1er Mai, Fête du Travail
Socialisme: les paroles et les actes

1er mai, Fête du travail. Toute la question est évidemment de savoir ce qu’il peut bien y avoir à fêter pour ceux qui doivent vivre de leur travail. Les licenciements, les faillites, les fermetures pleuvent drus. Un million de gens sont sans emploi ou sous-employés.

Les dirigeants du PS et du SP.A vont vaguement se rappeler que le socialisme avait quelque chose à voir avec la défense des intérêts de la classe des travailleurs. L’idée que les intérêts des travailleurs et de leurs familles (et par extension les allocataires sociaux) sont inconciliables avec ceux des patrons et qu’il faut donc une autre société ne leur venait plus à l’esprit depuis longtemps déjà. Mais aujourd’hui, il n’est même plus question d’obtenir des améliorations significatives du niveau de vie de la majorité de la population.

Les dernières décennies ont vu les salaires quasiment stagner et donc baisser en termes réels (le pouvoir d’achat). Les allocations de chômage et les pensions ont même baissé davantage encore. Le fossé entre riches et pauvres s’est creusé également sous les gouvernements à participation social-démocrate. Là où les 10% les plus riches possédaient 20,4% des revenus en 1982, ce chiffre a crû à 29,4% en 2001 (soit plus de 50% qui doivent vivre avec 24,1% des revenus). En 1996, le premier pourcent le plus riche de la population avait plus de richesses (19,7%) que les 60% les plus pauvres. Alors que ceux-ci ne peuvent évidemment augmenter leur part de richesse qu’au détriment de ceux-là, les partis sociaux-démocrates n’en continuent pas moins de bavarder sur "l’intérêt général"!

Les ministres du PS et du SP.A vont aussi se rappeler que les socialistes s’opposent à la guerre et aussi à l’idée qu’un travailleur soit forcé par sa bourgeoisie nationale à en tuer un autre qui n’est différent de lui que par sa nationalité.
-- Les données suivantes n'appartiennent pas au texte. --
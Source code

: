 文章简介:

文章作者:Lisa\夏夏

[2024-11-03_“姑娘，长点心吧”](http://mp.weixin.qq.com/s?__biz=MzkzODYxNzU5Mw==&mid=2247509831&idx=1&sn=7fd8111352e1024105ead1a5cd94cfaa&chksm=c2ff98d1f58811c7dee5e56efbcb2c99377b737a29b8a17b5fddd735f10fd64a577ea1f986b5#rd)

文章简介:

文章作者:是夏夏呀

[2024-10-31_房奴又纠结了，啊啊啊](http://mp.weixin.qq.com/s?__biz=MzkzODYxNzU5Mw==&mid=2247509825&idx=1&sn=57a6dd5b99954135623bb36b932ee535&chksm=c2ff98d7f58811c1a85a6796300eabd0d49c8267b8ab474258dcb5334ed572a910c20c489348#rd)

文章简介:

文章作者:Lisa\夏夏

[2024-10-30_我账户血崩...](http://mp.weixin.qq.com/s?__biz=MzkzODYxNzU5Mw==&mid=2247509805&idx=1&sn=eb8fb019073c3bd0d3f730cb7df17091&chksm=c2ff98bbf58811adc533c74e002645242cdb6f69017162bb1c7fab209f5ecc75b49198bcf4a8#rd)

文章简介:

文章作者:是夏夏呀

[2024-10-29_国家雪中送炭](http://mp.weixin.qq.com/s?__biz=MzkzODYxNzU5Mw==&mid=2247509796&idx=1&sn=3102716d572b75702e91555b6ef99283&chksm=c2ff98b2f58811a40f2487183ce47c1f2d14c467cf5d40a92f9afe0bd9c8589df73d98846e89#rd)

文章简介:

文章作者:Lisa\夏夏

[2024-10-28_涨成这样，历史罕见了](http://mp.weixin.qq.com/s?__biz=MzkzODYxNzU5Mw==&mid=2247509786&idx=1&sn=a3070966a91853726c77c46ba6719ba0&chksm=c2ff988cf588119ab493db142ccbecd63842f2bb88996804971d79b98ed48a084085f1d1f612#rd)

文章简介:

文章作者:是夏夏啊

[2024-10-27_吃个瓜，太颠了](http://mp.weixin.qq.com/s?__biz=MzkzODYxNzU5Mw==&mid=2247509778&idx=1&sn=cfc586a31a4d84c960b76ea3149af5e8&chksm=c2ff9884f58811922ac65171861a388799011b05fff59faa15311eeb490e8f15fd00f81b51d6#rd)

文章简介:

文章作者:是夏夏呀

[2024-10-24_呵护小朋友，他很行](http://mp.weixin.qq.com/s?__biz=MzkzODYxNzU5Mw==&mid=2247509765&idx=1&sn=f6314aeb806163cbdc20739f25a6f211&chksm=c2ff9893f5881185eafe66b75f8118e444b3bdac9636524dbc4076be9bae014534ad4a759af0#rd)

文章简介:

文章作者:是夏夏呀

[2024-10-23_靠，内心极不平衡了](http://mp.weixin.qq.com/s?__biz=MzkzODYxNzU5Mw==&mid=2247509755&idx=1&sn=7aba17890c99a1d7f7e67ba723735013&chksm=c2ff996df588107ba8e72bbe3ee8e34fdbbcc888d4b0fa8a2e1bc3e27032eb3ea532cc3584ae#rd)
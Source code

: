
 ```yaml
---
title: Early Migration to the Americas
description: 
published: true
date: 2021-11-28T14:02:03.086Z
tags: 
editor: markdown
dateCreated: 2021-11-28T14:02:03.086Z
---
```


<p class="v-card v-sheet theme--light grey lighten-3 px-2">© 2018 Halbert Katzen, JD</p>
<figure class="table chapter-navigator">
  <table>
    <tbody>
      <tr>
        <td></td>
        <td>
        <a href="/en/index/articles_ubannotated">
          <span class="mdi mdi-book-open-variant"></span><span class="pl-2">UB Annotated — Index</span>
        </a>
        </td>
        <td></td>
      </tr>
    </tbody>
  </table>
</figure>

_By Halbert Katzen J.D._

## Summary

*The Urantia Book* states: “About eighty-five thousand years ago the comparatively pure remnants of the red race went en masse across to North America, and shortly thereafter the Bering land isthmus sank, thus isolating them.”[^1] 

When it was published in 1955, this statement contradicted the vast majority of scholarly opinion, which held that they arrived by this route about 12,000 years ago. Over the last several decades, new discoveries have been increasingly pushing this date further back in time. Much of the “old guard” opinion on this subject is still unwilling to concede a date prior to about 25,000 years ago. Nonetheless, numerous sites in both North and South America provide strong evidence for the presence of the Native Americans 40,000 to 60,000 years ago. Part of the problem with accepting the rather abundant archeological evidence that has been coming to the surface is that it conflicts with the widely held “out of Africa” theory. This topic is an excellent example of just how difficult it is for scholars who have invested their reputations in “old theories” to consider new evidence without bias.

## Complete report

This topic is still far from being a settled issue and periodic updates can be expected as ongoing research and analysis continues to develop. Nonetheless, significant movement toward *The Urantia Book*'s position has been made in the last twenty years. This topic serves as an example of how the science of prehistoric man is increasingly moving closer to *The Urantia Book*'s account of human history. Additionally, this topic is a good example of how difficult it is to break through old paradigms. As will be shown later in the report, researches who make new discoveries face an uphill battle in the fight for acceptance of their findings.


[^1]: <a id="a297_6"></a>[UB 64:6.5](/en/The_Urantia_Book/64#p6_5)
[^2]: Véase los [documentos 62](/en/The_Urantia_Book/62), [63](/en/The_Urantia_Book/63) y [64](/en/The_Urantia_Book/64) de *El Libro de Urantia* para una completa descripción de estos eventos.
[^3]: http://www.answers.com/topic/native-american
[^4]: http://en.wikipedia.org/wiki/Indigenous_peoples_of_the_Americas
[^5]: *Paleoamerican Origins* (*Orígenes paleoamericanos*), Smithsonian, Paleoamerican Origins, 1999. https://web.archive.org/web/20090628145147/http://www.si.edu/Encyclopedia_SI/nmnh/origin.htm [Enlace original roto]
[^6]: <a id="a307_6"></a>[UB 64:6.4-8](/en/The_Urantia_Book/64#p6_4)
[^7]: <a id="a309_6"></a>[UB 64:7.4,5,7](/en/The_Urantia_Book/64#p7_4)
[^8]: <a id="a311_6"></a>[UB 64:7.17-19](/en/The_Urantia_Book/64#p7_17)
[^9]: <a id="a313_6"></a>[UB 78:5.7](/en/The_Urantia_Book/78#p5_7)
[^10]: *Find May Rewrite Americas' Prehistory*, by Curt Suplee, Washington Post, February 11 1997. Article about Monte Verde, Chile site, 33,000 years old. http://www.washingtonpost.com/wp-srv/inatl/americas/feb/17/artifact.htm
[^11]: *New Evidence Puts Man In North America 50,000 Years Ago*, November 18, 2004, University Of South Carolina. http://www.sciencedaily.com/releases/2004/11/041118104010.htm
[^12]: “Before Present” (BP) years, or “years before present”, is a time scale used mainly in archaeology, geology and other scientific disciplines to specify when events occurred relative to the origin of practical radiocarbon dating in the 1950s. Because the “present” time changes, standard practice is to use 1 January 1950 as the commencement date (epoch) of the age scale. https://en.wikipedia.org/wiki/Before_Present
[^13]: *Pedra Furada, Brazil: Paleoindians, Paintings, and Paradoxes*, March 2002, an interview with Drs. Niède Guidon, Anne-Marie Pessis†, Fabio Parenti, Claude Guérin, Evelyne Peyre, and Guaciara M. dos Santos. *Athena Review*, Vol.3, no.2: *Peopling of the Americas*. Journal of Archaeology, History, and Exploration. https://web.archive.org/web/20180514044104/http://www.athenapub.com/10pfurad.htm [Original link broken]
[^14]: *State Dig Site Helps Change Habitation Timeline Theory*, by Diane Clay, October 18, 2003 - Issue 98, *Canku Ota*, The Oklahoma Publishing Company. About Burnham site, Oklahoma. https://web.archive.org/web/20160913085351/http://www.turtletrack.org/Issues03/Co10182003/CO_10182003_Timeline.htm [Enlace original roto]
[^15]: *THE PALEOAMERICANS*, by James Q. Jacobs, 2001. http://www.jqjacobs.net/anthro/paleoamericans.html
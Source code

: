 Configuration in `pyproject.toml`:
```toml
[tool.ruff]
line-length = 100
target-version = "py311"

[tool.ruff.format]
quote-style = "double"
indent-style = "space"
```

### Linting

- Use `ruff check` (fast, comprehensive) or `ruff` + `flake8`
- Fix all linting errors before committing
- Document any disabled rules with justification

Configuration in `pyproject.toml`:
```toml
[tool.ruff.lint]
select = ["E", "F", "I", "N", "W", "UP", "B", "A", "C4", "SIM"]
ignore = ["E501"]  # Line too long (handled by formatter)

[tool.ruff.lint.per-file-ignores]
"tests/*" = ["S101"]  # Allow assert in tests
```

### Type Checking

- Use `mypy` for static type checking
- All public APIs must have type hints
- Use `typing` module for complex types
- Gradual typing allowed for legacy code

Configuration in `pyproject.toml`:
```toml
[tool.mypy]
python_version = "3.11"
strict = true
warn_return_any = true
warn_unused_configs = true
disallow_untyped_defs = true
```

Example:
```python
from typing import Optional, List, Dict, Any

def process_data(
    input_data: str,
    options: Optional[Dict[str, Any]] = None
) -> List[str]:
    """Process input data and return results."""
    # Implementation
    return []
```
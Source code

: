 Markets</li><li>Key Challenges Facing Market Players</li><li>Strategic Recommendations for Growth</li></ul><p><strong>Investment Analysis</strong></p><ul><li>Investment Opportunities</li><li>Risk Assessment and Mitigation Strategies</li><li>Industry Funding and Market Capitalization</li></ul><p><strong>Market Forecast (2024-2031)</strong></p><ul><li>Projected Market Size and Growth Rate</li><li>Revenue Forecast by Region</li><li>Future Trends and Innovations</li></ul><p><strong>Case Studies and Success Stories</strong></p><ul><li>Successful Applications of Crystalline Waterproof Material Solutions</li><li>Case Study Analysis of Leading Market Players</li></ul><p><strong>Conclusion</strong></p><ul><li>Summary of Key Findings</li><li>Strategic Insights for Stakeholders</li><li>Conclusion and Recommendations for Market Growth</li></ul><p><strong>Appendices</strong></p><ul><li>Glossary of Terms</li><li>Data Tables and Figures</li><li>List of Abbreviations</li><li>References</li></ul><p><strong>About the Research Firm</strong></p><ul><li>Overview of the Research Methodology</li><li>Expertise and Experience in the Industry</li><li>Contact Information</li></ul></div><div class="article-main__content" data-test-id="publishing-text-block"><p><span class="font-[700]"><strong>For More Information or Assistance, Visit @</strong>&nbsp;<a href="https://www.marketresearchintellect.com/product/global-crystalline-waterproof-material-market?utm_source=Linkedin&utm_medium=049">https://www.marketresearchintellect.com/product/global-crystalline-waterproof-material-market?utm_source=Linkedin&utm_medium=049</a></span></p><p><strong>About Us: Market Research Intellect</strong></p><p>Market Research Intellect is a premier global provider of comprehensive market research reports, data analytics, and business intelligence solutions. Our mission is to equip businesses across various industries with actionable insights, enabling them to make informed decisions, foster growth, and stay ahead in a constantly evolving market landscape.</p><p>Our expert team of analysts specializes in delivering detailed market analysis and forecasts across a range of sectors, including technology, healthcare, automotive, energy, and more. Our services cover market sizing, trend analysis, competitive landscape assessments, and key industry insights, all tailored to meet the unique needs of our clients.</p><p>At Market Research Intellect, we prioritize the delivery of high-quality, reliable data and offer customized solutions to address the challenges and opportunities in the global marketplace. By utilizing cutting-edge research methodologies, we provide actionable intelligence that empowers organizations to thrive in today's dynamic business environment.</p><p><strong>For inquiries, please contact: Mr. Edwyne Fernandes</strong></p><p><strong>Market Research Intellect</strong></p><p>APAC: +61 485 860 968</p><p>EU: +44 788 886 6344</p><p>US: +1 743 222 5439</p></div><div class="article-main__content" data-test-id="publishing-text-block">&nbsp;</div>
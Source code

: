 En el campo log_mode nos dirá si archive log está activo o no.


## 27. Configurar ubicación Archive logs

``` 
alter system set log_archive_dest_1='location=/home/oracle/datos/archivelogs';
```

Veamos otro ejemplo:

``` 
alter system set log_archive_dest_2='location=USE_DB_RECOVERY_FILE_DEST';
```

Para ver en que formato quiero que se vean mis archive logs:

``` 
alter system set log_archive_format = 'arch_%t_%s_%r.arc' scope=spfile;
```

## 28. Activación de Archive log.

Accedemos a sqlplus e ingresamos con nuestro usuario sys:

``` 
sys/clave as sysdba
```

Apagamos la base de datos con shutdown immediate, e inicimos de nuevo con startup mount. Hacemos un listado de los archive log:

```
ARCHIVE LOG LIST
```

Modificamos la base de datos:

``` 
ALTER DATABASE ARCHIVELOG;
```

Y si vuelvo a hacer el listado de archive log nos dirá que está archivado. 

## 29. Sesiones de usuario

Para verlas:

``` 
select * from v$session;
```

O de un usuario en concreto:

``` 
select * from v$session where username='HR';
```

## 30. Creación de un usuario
Et ils vont mettre à leur crédit le point de vue ô combien "progressiste" du gouvernement. Ils comptent bien que ce rideau de fumée empêchera les travailleurs de voir la réalité, notamment que ce gouvernement s’est plié pour l’essentiel à toutes les exigences des Etats-Unis.

Le 1 mai, le MAS sera là afin de mettre la social-démocratie face à son propre passé qu’elle a rejeté. Avec Résistance Internationale, nous avons donné aux jeunes et aux travailleurs la possibilité de résister contre l’Europe du capital qui sert de couverture aux gouvernements nationaux pour privatiser et pour démanteler la sécurité sociale. Nous leur avons donné la possibilité de s’opposer à la guerre avec les comités anti-guerre. Nous allons cette fois donner aux travailleurs qui vont traditionnellement aux parades du 1 mai la possibilité de voter pour une alternative. Nos résultats électoraux ne seront rien à côté de ceux du SP.A et du PS, des partis avec une longue histoire et beaucoup d’argent. Nos voix n’en seront pas moins des voix pour l’avenir, pour le début d’un nouveau mouvement de la classe des travailleurs qui, à terme, se détournera de toutes ces fables sur "l’intérêt général" et s’engagera dans une lutte déterminée pour ses propres intérêts, c’est-à-dire pour les intérêts de la majorité de la population.